I have an update. It did not make sense to me that only documents that I initiated in LO Writer would exhibit this text tearing problem, but then it occurred to me that the only documents that I noticed this problem was on those that had headers. Taking into account what you said about it probably being a rounding error, I also got to thinking about the crazy default margin settings LO Writer uses (such as 0.79" for the left, right, top, and bottom margins), whereas virtually all of the documents I brought over from Microsoft Word had margins of either 0.75" of 1.00". So, my thinking was that since 0.79" is not evenly divisible by 2, 3, 5, 7, or I don't know how many primes beyond that, I should change the Format>Page Style>Page settings for left, right, top, and bottom margins to 0.75" and the Header height to 0.05" (from the default of 0.04"). I was thinking of unchecking the header and footer height auto-fit checkbox, but that was not necessary because with just those page margin and the header height changes, I have not been able to get what was a fairly routine error to reoccur. Now that I've made that claim, later today it will fail--Murphy's Law, but I have tried repeatedly these past two days and not seen it. Let me know what you think. P.S. I'm sorry that I didn't realize it was only documents with headers before. Ditto the fact that I'm not sure if it was the header or margins changes, but I wanted everything to be evenly divisible by five (or some other prime number, so there would be no rounding errors).
Oh, and one other thing. The header correlation might explain why you have not had too many, or any, complaints about this text tearing issue. I am in the process of writing up notes on quite a few different technical subjects, which I created a template for (something I have never done before). Just a thought.

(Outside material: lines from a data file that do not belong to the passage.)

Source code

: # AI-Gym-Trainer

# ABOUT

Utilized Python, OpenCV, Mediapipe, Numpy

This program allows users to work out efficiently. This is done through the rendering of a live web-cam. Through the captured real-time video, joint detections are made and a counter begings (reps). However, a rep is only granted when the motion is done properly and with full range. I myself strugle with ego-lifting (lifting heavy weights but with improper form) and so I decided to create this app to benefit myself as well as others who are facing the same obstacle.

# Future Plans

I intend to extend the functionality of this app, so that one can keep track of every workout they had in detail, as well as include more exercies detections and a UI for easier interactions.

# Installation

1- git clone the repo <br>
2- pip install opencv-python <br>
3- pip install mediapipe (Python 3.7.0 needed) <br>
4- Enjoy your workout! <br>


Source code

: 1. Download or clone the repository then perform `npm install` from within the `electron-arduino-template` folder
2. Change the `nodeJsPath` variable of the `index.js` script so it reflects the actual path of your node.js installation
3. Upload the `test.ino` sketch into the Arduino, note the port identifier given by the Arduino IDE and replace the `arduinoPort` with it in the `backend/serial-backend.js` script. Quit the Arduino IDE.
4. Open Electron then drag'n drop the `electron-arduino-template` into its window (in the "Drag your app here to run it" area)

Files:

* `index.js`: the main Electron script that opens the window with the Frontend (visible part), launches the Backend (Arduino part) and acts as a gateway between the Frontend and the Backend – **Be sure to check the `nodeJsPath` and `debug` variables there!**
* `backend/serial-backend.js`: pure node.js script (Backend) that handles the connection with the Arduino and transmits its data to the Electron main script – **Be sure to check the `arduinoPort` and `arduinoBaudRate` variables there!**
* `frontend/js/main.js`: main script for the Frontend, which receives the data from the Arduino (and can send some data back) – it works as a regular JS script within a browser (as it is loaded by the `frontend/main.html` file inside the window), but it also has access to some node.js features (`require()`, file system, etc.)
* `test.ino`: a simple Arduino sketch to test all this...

Murphy's Law struck once again, as I suggested it might. After the changes I made to my documents mentioned in my previous post, I discovered it does indeed still exhibit the text tearing problem--but not nearly as frequently or as perceptibly. And, for the first time, it occurred on a document that did NOT have a header. It still has never happened on a document that originated in Word. Still, turning off Skia and going with hardware acceleration and then changing the default page margins, tab settings, etc. so they were evenly divisible by five, things have progressively gotten better, albeit still unacceptable.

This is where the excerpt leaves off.